- [Instructions for the task]:
Give an exact copy of every entry.

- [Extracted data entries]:
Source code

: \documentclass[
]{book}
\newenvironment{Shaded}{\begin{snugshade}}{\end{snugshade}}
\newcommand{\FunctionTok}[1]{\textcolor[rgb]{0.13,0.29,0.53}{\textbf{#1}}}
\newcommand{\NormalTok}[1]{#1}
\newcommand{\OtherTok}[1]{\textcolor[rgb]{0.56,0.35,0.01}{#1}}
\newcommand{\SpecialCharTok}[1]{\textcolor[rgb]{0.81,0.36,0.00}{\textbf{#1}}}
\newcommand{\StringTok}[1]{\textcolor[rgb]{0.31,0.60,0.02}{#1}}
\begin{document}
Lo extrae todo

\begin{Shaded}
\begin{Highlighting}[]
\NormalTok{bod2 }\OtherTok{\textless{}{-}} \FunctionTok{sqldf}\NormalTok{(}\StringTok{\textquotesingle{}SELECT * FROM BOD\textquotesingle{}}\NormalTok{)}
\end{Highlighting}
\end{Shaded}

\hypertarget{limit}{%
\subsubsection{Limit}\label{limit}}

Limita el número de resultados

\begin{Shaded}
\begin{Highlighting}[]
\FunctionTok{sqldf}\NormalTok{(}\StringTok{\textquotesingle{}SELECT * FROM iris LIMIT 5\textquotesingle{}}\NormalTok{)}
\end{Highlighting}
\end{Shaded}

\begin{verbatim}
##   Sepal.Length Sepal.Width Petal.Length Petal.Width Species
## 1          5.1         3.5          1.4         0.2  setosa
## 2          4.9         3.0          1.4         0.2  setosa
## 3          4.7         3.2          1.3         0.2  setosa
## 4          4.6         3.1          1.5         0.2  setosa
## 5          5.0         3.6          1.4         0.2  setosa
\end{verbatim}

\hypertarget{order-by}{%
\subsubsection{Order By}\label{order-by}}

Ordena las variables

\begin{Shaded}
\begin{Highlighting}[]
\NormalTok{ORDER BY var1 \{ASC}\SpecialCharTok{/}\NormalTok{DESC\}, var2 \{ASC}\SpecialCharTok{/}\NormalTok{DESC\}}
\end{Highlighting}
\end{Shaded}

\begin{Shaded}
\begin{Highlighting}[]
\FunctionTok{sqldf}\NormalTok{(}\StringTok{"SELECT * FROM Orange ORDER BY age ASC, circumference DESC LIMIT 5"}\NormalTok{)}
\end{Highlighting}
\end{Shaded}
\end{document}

- [Final answer]:
Source code

: \documentclass[
]{book}
\newenvironment{Shaded}{\begin{snugshade}}{\end{snugshade}}
\newcommand{\FunctionTok}[1]{\textcolor[rgb]{0.13,0.29,0.53}{\textbf{#1}}}
\newcommand{\NormalTok}[1]{#1}
\newcommand{\OtherTok}[1]{\textcolor[rgb]{0.56,0.35,0.01}{#1}}
\newcommand{\SpecialCharTok}[1]{\textcolor[rgb]{0.81,0.36,0.00}{\textbf{#1}}}
\newcommand{\StringTok}[1]{\textcolor[rgb]{0.31,0.60,0.02}{#1}}
\begin{document}
Lo extrae todo

\begin{Shaded}
\begin{Highlighting}[]
\NormalTok{bod2 }\OtherTok{\textless{}{-}} \FunctionTok{sqldf}\NormalTok{(}\StringTok{\textquotesingle{}SELECT * FROM BOD\textquotesingle{}}\NormalTok{)}
\end{Highlighting}
\end{Shaded}

\hypertarget{limit}{%
\subsubsection{Limit}\label{limit}}

Limita el número de resultados

\begin{Shaded}
\begin{Highlighting}[]
\FunctionTok{sqldf}\NormalTok{(}\StringTok{\textquotesingle{}SELECT * FROM iris LIMIT 5\textquotesingle{}}\NormalTok{)}
\end{Highlighting}
\end{Shaded}

\begin{verbatim}
##   Sepal.Length Sepal.Width Petal.Length Petal.Width Species
## 1          5.1         3.5          1.4         0.2  setosa
## 2          4.9         3.0          1.4         0.2  setosa
## 3          4.7         3.2          1.3         0.2  setosa
## 4          4.6         3.1          1.5         0.2  setosa
## 5          5.0         3.6          1.4         0.2  setosa
\end{verbatim}

\hypertarget{order-by}{%
\subsubsection{Order By}\label{order-by}}

Ordena las variables

\begin{Shaded}
\begin{Highlighting}[]
\NormalTok{ORDER BY var1 \{ASC}\SpecialCharTok{/}\NormalTok{DESC\}, var2 \{ASC}\SpecialCharTok{/}\NormalTok{DESC\}}
\end{Highlighting}
\end{Shaded}

\begin{Shaded}
\begin{Highlighting}[]
\FunctionTok{sqldf}\NormalTok{(}\StringTok{"SELECT * FROM Orange ORDER BY age ASC, circumference DESC LIMIT 5"}\NormalTok{)}
\end{Highlighting}
\end{Shaded}
\end{document}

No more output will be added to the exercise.